The SFO has said it has opened a criminal investigation “into the commercial practices of GlaxoSmithKline plc and its subsidiaries” and that it encourages “approaches from anyone with inside information on all our cases, including this one”.
The company responded in a statement, saying, “GSK is committed to operating its business to the highest ethical standards and will continue to cooperate fully with the SFO”.
GSK is allegedly accused of having bribed doctors in China to make them prescribe its drugs and it faces similar accusations in Poland, Iraq, Jordan and Lebanon.
Chinese authorities said last July that GSK employees had “confessed” to charges of corruption dating back to 2007. It was said that they allegedly transferred £323m illegally to travel agencies and consultancies, to create a “massive bribery network”.
Mark Reilly, GSK’s former head of China operations, was replaced shortly after the scandal arose and has been accused recently by Chinese police of having bribed doctors and government officials in Beijing and Shanghai.
In Lodz, Poland, 11 doctors and a GSK regional manager have been charged with corruption dating back to 2010, in relation to the prescription of asthma drug Seretide.
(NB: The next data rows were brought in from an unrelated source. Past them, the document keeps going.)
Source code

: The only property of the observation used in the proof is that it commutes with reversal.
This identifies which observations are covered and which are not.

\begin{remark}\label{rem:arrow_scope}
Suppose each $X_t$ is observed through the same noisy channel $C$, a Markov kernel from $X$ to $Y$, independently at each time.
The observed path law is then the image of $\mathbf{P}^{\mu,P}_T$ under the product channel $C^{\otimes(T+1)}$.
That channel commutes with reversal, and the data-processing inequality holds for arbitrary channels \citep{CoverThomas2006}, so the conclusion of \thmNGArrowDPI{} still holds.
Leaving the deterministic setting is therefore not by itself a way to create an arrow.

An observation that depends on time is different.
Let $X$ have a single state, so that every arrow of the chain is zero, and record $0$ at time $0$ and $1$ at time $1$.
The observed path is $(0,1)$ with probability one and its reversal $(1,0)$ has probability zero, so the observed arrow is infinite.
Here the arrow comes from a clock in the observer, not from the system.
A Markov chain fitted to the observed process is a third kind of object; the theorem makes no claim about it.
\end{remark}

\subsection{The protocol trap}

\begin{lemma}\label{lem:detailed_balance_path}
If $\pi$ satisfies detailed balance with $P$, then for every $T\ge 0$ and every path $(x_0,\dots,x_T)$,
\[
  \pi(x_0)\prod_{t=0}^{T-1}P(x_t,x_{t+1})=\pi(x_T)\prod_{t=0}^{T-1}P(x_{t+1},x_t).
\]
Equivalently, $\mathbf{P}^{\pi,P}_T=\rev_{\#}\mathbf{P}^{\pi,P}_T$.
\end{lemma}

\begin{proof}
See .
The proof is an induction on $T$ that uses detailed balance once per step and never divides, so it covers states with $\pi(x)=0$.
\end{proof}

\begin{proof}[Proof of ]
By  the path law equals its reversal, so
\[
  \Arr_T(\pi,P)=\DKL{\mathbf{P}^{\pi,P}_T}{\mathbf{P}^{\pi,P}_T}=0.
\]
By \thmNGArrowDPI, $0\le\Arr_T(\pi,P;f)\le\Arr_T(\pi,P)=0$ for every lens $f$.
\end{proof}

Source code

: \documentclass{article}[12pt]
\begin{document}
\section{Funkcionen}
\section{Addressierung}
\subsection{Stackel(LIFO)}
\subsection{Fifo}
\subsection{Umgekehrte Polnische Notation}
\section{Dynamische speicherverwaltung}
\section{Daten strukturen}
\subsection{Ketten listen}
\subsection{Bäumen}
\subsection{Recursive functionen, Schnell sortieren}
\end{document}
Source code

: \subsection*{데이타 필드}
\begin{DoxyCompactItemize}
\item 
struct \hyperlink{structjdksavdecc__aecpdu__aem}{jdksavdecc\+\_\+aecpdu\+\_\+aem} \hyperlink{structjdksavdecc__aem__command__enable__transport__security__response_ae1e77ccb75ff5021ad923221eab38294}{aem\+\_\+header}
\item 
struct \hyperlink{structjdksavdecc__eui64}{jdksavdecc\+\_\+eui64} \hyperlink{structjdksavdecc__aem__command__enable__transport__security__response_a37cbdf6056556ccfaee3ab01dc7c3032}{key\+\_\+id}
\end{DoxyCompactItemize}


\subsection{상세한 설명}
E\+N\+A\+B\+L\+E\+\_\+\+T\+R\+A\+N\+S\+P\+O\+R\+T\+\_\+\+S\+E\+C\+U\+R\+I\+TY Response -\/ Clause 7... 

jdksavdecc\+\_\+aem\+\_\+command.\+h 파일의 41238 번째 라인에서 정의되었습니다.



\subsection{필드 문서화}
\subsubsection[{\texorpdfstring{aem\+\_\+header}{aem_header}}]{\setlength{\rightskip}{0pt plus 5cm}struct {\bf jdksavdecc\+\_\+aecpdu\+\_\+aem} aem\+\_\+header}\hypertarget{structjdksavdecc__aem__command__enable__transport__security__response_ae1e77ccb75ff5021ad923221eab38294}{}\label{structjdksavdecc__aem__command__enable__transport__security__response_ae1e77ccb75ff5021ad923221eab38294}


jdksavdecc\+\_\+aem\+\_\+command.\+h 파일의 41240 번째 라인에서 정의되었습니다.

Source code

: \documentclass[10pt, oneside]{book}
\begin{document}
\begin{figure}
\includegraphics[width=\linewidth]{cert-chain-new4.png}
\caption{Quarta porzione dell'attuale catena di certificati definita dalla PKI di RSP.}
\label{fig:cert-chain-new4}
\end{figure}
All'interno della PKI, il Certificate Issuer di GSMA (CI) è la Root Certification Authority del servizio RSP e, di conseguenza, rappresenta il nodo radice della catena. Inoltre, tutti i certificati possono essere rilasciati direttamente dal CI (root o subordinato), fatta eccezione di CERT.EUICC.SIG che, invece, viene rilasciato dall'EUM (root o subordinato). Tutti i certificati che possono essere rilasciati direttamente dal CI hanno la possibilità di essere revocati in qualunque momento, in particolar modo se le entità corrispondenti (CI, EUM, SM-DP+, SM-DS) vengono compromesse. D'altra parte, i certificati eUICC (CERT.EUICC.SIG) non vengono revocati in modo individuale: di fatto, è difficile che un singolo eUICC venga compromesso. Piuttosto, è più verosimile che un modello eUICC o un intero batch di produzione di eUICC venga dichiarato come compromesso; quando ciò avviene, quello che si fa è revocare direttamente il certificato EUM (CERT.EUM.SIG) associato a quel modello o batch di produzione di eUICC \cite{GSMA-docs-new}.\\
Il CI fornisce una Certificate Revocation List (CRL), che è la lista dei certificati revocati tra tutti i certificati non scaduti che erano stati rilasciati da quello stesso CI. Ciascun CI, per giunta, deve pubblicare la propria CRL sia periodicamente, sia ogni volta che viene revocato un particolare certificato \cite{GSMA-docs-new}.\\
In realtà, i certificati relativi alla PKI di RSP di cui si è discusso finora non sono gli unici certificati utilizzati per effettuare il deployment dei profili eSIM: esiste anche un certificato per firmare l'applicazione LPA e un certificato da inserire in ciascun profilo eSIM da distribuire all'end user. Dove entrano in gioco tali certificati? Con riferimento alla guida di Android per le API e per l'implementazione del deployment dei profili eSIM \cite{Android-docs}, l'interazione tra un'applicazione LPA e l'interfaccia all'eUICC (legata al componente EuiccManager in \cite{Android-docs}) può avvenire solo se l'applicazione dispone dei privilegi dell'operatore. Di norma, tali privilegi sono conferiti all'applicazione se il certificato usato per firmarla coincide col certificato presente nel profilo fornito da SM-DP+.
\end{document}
GSK frequently appears in ethical and sustainable investment funds. Mike Appleby of Alliance Trust Investments previously said the firm would continue support to the company as long as it was committed to cleaning up its operations.
Recent new guidelines set by the Sentencing Council could make penalties faced by companies accused of bribery much tougher, because they would focus on the harm done to victims rather than on financial losses.